Light-Field Imaging Approaches Commercial Viability
Recent advances in light-field imaging suggest that light-field photography can increasingly displace traditional 2D photography.
by Kurt Akeley
LIGHT-FIELD technology adds an exciting new dimension to traditional still or moving-picture photography. Whereas traditional 2D cameras can only capture the scene from one observation point perspective, light-field cameras can capture an array of observation points along with the associated features of the scene that users would expect to see in real life, including variable depth of field, occlusion, and depth perception. The ability to capture the light field of a scene and then render that scene from multiple points of view is truly exciting and innovative. With today’s state of the art in electronics, image detection, and optics, we have finally reached a point where electronic light-field photography is a practical pursuit of science and engineering. This article summarizes the development of light-field photography over the past century, briefly addresses issues such as depth of field and final-image resolution, and identifies future photographic and imaging opportunities based on experimental and research work to date.

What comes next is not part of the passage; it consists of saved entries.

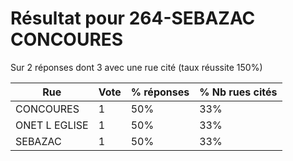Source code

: # Résultat pour 264-SEBAZAC CONCOURES

Sur 2 réponses dont 3 avec une rue cité (taux réussite 150%)

| Rue | Vote | % réponses | % Nb rues cités|
|-----|------|------------|----------------|
| CONCOURES | 1 | 50% | 33%|
| ONET L EGLISE | 1 | 50% | 33%|
| SEBAZAC | 1 | 50% | 33%|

Both intuitively and in actual practice, the light passing across a plane may be characterized as a function of four geometric dimensions: the spectral flow at each angle (two geometric dimensions) through each point on the plane (two additional geometric dimensions). This geometric function may be referred to as the 4D light field or as just the light field.
Early in the 20th century, physicist and inventor Gabriel Lippmann of Luxembourg developed integral imaging: the capture and re-display of the 4D light field at
a bounded planar region. As depicted on the left side of Fig. 1, an array of micro-cameras, each comprising a lens and a sensor, captures the 4D light field, each camera capturing two angular dimensions at its 2D position in the array. The captured light field is recreated by an array of micro-projectors, as depicted on the right side of the same figure. The method used to store and transfer the 4D light field depends on the camera and projection technology: Lippmann used photographic film, which was developed in place and then re-projected through the same micro-lens array, while contemporary systems utilize digital sensors and displays, whose data are stored and transferred using computing technology.
Fig. 1: In this example of integral imaging, an array of micro-cameras captures the 4D light-field imagery on the left, which is recreated by an array of micro-projectors on the right.
In principle, the experience of viewing the recreated light field is equivalent to viewing the original scene. In practice, constrained sampling and spectral resolution limit the fidelity of the recreation, and hence of the viewing experience. At very low resolution, head-motion parallax may be experienced as discrete
views and binocular parallax may be experienced intermittently or not at all (because both eyes see the same discrete view position). As resolution is increased, motion parallax becomes continuous, and correct binocular parallax (i.e., stereo vision) is achieved. With still further increase in resolution, parallax is accurately developed across the human pupil, stimulating correct accommodation (focus response) in a human viewer and depicting correct blur cues on the viewer’s retinas. Achieving such resolution is challenging; however, in part due to the confounding of both capture and reconstruction by diffraction, which result
from the small device geometries required for high spatial and angular sampling rates.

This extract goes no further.